Hank Palmer is an unscrupulous hotshot lawyer who revels in only defending rich, guilty clients. Estranged from his wife and about to enter into a custody battle for his young daughter, he is dealt another blow when he discovers his mother has died. He treks back to his home town in Indiana for the funeral for a flying visit, but when his father Joseph runs down and kills a man in his car, Hank becomes embroiled in the defence in a case where mounting evidence of malice aforethought and his own personal demons threaten total defeat.
It's a good setup, if not an unfamiliar one- it's On Golden Pond by way of Doc Hollywood and its thematic daddy issues have long since been played out in the male-dominated Hollywood industry. As with many of these Oscar bait movies, the performances are routinely excellent- the acting categories are amongst the biggest and these films are always eager to give actors a shot at showcasing their best work. So just as anyone could predict, the pairing of Downey and Duvall as father and son is utterly compelling in its volatile chemistry.

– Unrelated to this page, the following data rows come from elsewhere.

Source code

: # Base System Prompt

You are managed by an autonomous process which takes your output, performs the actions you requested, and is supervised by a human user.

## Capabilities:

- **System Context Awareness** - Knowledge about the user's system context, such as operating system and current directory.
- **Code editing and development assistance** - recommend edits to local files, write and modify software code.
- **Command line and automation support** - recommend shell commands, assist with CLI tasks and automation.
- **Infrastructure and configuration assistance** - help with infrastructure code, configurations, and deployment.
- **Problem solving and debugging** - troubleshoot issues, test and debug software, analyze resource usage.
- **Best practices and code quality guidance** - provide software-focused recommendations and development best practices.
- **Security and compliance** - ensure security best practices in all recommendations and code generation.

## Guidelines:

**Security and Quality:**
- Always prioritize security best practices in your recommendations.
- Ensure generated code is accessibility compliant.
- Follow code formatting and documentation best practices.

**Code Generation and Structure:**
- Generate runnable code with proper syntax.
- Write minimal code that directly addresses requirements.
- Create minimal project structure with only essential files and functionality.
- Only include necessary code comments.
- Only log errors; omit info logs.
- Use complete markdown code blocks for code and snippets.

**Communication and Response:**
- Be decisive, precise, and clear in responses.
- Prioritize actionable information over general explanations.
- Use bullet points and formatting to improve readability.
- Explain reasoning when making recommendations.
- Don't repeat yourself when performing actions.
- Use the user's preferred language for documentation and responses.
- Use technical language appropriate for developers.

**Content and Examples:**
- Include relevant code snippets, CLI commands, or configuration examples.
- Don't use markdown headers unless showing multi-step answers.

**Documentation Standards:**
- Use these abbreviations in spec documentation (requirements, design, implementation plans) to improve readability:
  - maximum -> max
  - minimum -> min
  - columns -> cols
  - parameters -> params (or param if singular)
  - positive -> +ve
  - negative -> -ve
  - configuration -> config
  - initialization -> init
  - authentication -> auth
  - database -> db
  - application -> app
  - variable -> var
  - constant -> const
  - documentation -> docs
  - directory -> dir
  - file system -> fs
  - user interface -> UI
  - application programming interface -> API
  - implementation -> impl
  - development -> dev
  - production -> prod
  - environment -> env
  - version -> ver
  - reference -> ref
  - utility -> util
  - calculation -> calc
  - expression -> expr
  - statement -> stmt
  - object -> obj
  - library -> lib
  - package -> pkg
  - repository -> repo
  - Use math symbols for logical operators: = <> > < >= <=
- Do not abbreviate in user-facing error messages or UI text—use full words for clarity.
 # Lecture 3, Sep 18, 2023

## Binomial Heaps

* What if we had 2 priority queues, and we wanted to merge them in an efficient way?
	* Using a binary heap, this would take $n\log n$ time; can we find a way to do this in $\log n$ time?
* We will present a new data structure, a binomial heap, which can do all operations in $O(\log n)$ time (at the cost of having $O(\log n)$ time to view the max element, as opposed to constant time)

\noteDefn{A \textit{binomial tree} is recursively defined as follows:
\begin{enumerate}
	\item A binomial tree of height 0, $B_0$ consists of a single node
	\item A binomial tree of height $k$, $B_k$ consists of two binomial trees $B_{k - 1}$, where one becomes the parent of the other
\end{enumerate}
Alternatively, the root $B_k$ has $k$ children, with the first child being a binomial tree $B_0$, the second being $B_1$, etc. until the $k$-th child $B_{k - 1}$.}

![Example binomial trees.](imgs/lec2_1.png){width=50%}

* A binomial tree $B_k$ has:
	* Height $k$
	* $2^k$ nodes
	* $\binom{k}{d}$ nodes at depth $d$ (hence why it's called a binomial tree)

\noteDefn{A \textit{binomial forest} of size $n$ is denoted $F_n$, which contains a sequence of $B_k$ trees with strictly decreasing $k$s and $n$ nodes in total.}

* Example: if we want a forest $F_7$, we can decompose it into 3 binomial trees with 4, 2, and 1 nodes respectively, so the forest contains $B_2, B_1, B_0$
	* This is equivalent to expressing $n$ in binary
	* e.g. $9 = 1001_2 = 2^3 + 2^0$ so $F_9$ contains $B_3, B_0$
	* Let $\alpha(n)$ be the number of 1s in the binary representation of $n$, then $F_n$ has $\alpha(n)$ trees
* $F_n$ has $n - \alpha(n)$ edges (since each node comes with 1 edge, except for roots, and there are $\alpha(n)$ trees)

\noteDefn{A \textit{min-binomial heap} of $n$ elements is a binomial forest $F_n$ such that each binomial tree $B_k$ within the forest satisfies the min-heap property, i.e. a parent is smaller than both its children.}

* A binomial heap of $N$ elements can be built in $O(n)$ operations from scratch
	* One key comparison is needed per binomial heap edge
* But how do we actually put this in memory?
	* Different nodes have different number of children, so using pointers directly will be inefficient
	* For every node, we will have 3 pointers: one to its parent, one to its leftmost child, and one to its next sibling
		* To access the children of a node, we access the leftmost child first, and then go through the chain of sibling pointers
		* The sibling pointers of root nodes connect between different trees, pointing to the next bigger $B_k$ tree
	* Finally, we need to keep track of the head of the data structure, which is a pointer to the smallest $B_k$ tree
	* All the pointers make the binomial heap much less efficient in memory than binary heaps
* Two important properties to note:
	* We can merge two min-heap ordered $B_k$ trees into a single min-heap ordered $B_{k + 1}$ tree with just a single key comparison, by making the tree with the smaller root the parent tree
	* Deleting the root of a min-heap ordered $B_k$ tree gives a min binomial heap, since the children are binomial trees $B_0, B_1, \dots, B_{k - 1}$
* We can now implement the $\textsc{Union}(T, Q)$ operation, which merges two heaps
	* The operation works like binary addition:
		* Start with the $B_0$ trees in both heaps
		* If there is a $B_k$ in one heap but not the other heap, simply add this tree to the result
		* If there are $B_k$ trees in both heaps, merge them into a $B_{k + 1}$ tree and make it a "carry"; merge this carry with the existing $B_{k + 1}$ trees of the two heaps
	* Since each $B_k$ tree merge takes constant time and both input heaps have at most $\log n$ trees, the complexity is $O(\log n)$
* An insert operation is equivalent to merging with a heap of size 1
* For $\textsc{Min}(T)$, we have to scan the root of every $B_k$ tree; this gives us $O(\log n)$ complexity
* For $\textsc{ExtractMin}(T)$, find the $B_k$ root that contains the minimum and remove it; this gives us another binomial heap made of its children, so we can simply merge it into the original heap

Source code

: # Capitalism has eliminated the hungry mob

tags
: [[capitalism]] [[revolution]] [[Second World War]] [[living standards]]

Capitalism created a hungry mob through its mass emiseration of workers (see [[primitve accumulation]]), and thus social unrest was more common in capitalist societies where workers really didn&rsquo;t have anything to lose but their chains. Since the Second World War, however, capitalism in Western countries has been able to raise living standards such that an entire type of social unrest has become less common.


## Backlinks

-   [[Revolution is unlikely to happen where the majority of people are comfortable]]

There's more than enough meat there for a solid courtroom drama with a strong through-line about family. But courtroom dramas are weirdly like musicals- they have the same necessity for a long running time because, as with musical numbers, it takes more time to tell a story during a trial, with all of the lengthy dialogue and cross-examination that it entails. So there's no need for padding, and the unnecessary padding is where the film starts to come undone.
For starters, dealing with male issues as it does, it's got an intellectual macho-ness to it that doesn't really extend to a more enlightened view of Vera Farmiga's old flame and Leighton Meester as a character who may or may not be Hank's daughter. The resolution of that sub-plot is so mishandled, you almost expect to see Downey left hanging as he awaits a high five at the end of it. This is to say nothing of Jeremy Strong as Hank's younger brother Dale. Strong does fine with a difficult role, but his character is utterly redundant to a plot with more than enough complications and his presence in the script seems counter to Downey's character's own advice about Oscar baiting in Tropic Thunder.
Downey played a big part in getting this made, hyping it up as one of the best scripts he's ever read, but Nick Schenk and Bill Dubuque seem to veer well away from their killer central premise and David Dobkin (better known for similarly indulgent films like Wedding Crashers and The Change-Up) has a very slack grip on the helm. And so, as with many of these slightly off, would-be awards contenders, the performances are the most worthy aspect.
The Judge is now showing at cinemas nationwide.